Raster Foundry is a multi-year endeavour with many moving parts. This post is purposefully vague to avoid boring you with a novel of details. Otherwise, I am more than happy to answer any questions you might have.
The Raster Foundry logo is a mash between three shapes: the letter R, the letter F and a mosaic of satellite imagery.
In 2015, shortly after starting at Azavea, we won two government grants from NASA and the US Department of Energy, which funded the development of two projects, Model Lab and Raster Foundry. Ultimately, the two projects became one and adopted the name Raster Foundry. More on that in a moment. But first let’s talk Model Lab.
NASA initially provided funding for a proof of concept tool to help people analyze satellite imagery. This proof of concept became known internally as Model Lab.
The concepts behind Model Lab were complex… but to simplify: The application allowed you to define mathematical equations that would run countless times for each pixel in a satellite image in order to output a useful visual. Eh, what?
We’re going to work with a simple equation
A + B + C = D. We’ll come back to that equation in a moment so I can explain the basic profile of NASA satellite imagery. Much like a photoshopped image, a single satellite image contains many layers. Each layer represents a different spectral wavelength (color): red, green, blue, near infrared and so on. Simple right? Let’s get back to our equation.
A + B + C and converting that to
Red layer + Green layer + Blue layer,
D will equal the natural color of the Earth. Simple right? Unfortunately, much like standard algebra, map algebra can get pretty complicated. Now that science and math class are over, here’s a brief look at the Model Lab UI.
Raster Foundry, through initial funding of the US Dept. of Energy, was a tool for finding geospatial imagery and combining them into a single basemap (think Google Maps satellite map). Much simpler a concept than Model Lab.
Over the span of 3-4 months, I designed, tested, iterated, scrapped and redesigned constantly.
With the completion of the initial grant requirements for both projects, we submitted the results to NASA and the US Dept. of Energy. And that was that… or so we thought. Amazingly, 6-12 months later, we were awarded two more rounds of funding from both agencies with an explicit stipulation of developing a business model for the projects. As it turns out, users of Model Lab would need to find imagery to manipulate.

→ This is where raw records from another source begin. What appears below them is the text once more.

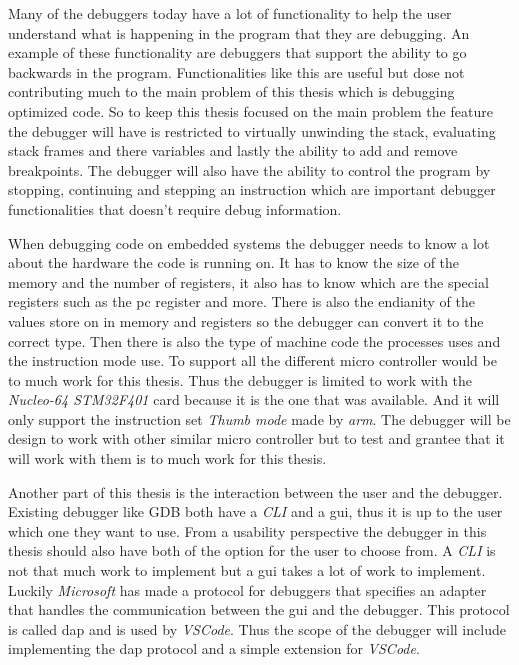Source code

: Many of the debuggers today have a lot of functionality to help the user understand what is happening in the program that they are debugging.
An example of these functionality are debuggers that support the ability to go backwards in the program.
Functionalities like this are useful but dose not contributing much to the main problem of this thesis which is debugging optimized code.
So to keep this thesis focused on the main problem the feature the debugger will have is restricted to virtually unwinding the stack, evaluating stack frames and there variables and lastly the ability to add and remove breakpoints.
The debugger will also have the ability to control the program by stopping, continuing and stepping an instruction which are important debugger functionalities that doesn't require debug information.


When debugging code on embedded systems the debugger needs to know a lot about the hardware the code is running on.
It has to know the size of the memory and the number of registers, it also has to know which are the special registers such as the \gls{pc} register and more.
There is also the endianity of the values store on in memory and registers so the debugger can convert it to the correct type.
Then there is also the type of machine code the processes uses and the instruction mode use.
To support all the different micro controller would be to much work for this thesis.
Thus the debugger is limited to work with the \emph{Nucleo-64 STM32F401} card because it is the one that was available.
And it will only support the instruction set \emph{Thumb mode} made by \emph{arm}.
The debugger will be design to work with other similar micro controller but to test and grantee that it will work with them is to much work for this thesis.


Another part of this thesis is the interaction between the user and the debugger.
Existing debugger like \gls{GDB} both have a \emph{CLI} and a \acrfull{gui}, thus it is up to the user which one they want to use.
From a usability perspective the debugger in this thesis should also have both of the option for the user to choose from.
A \emph{CLI} is not that much work to implement but a \acrshort{gui} takes a lot of work to implement.
Luckily \emph{Microsoft} has made a protocol for debuggers that specifies an adapter that handles the communication between the \acrshort{gui} and the debugger.
This protocol is called \acrfull{dap}\cite{dap} and is used by \emph{VSCode}.
Thus the scope of the debugger will include implementing the \acrshort{dap} protocol and a simple extension for \emph{VSCode}.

With the goal of creating a new business model, I was tasked with combining two different workflows into one seamless SAAS product. No problemo.
Over the last three years, I have been fleshing out the current Raster Foundry product. It is now a full-fledged product which successfully combines the features of Model Lab and Raster Foundry V1. During our market research, we identified a niche market of enterprise customers that needed their own platform similar to Raster Foundry. So, in addition to creating our own product, we were able transition Raster Foundry into a platform capable of custom themeing and branding to satisfy those enterprise needs. To date, we have worked closely with major non-profits, governments, and satellite imagery providers to integrate Raster Foundry into their core offerings.
Raster Foundry has been the, largest undertaking of my career to date. I’ve worked with brilliant people, learned complex concepts (looking at you map algebra) and pushed myself and my craft to a level beyond anything I could have expected.
The project wasn’t without complications or setbacks, and there were many things I would love to redo, but the many achievements and learning opportunities we had as a team outweigh any negatives we may have faced. The project in my eyes has been and will continue to be a resounding success.
What really is the use of Raster Foundry? What’s an example of something it can be used for? Why build this? These are all common, but very good questions. Raster Foundry is a tool meant to better the world. That’s a cliché thing to say, but I’m serious. We have used Raster Foundry to detect forest fires in British Columbia and the damage those caused. Taking this a step further, you could find before and after imagery of an earthquake to help first responders get to people in need. Farmers could utilize the tool to track the health of their crops with the lab integration. These are just a few examples of what could be done, but there are many more possibilities yet to be imagined and the future of Raster Foundry is very exciting.